REQUIREMENT: Copy the first line of the entries below and every line after it through the line containing "到了这里，traffic manager的基本用法已经结束了，我在". Do not include pictures.
BEGIN SOURCE MATERIAL
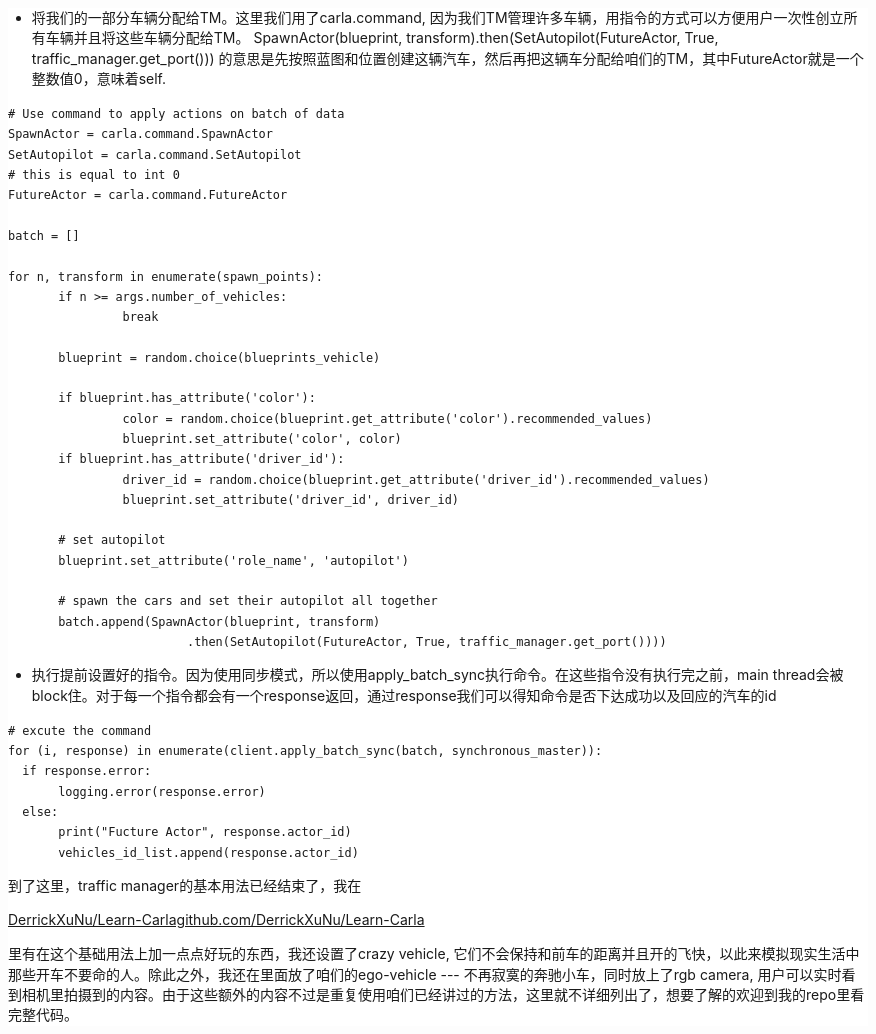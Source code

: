 - 将我们的一部分车辆分配给TM。这里我们用了carla.command, 因为我们TM管理许多车辆，用指令的方式可以方便用户一次性创立所有车辆并且将这些车辆分配给TM。 SpawnActor(blueprint, transform).then(SetAutopilot(FutureActor, True, traffic_manager.get_port())) 的意思是先按照蓝图和位置创建这辆汽车，然后再把这辆车分配给咱们的TM，其中FutureActor就是一个整数值0，意味着self.

```text
# Use command to apply actions on batch of data
SpawnActor = carla.command.SpawnActor
SetAutopilot = carla.command.SetAutopilot
# this is equal to int 0
FutureActor = carla.command.FutureActor

batch = []

for n, transform in enumerate(spawn_points):
       if n >= args.number_of_vehicles:
                break

       blueprint = random.choice(blueprints_vehicle)

       if blueprint.has_attribute('color'):
                color = random.choice(blueprint.get_attribute('color').recommended_values)
                blueprint.set_attribute('color', color)
       if blueprint.has_attribute('driver_id'):
                driver_id = random.choice(blueprint.get_attribute('driver_id').recommended_values)
                blueprint.set_attribute('driver_id', driver_id)

       # set autopilot
       blueprint.set_attribute('role_name', 'autopilot')

       # spawn the cars and set their autopilot all together
       batch.append(SpawnActor(blueprint, transform)
                         .then(SetAutopilot(FutureActor, True, traffic_manager.get_port())))
```

- 执行提前设置好的指令。因为使用同步模式，所以使用apply_batch_sync执行命令。在这些指令没有执行完之前，main thread会被block住。对于每一个指令都会有一个response返回，通过response我们可以得知命令是否下达成功以及回应的汽车的id

```text
# excute the command
for (i, response) in enumerate(client.apply_batch_sync(batch, synchronous_master)):
  if response.error:
       logging.error(response.error)
  else:
       print("Fucture Actor", response.actor_id)
       vehicles_id_list.append(response.actor_id)
```

到了这里，traffic manager的基本用法已经结束了，我在

[DerrickXuNu/Learn-Carlagithub.com/DerrickXuNu/Learn-Carla](https://link.zhihu.com/?target=https%3A//github.com/DerrickXuNu/Learn-Carla)

里有在这个基础用法上加一点点好玩的东西，我还设置了crazy vehicle, 它们不会保持和前车的距离并且开的飞快，以此来模拟现实生活中那些开车不要命的人。除此之外，我还在里面放了咱们的ego-vehicle --- 不再寂寞的奔驰小车，同时放上了rgb camera, 用户可以实时看到相机里拍摄到的内容。由于这些额外的内容不过是重复使用咱们已经讲过的方法，这里就不详细列出了，想要了解的欢迎到我的repo里看完整代码。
END SOURCE MATERIAL
OUTPUT FOR THIS TASK:
Source code

: - 将我们的一部分车辆分配给TM。这里我们用了carla.command, 因为我们TM管理许多车辆，用指令的方式可以方便用户一次性创立所有车辆并且将这些车辆分配给TM。 SpawnActor(blueprint, transform).then(SetAutopilot(FutureActor, True, traffic_manager.get_port())) 的意思是先按照蓝图和位置创建这辆汽车，然后再把这辆车分配给咱们的TM，其中FutureActor就是一个整数值0，意味着self.

```text
# Use command to apply actions on batch of data
SpawnActor = carla.command.SpawnActor
SetAutopilot = carla.command.SetAutopilot
# this is equal to int 0
FutureActor = carla.command.FutureActor

batch = []

for n, transform in enumerate(spawn_points):
       if n >= args.number_of_vehicles:
                break

       blueprint = random.choice(blueprints_vehicle)

       if blueprint.has_attribute('color'):
                color = random.choice(blueprint.get_attribute('color').recommended_values)
                blueprint.set_attribute('color', color)
       if blueprint.has_attribute('driver_id'):
                driver_id = random.choice(blueprint.get_attribute('driver_id').recommended_values)
                blueprint.set_attribute('driver_id', driver_id)

       # set autopilot
       blueprint.set_attribute('role_name', 'autopilot')

       # spawn the cars and set their autopilot all together
       batch.append(SpawnActor(blueprint, transform)
                         .then(SetAutopilot(FutureActor, True, traffic_manager.get_port())))
```

- 执行提前设置好的指令。因为使用同步模式，所以使用apply_batch_sync执行命令。在这些指令没有执行完之前，main thread会被block住。对于每一个指令都会有一个response返回，通过response我们可以得知命令是否下达成功以及回应的汽车的id

```text
# excute the command
for (i, response) in enumerate(client.apply_batch_sync(batch, synchronous_master)):
  if response.error:
       logging.error(response.error)
  else:
       print("Fucture Actor", response.actor_id)
       vehicles_id_list.append(response.actor_id)
```

到了这里，traffic manager的基本用法已经结束了，我在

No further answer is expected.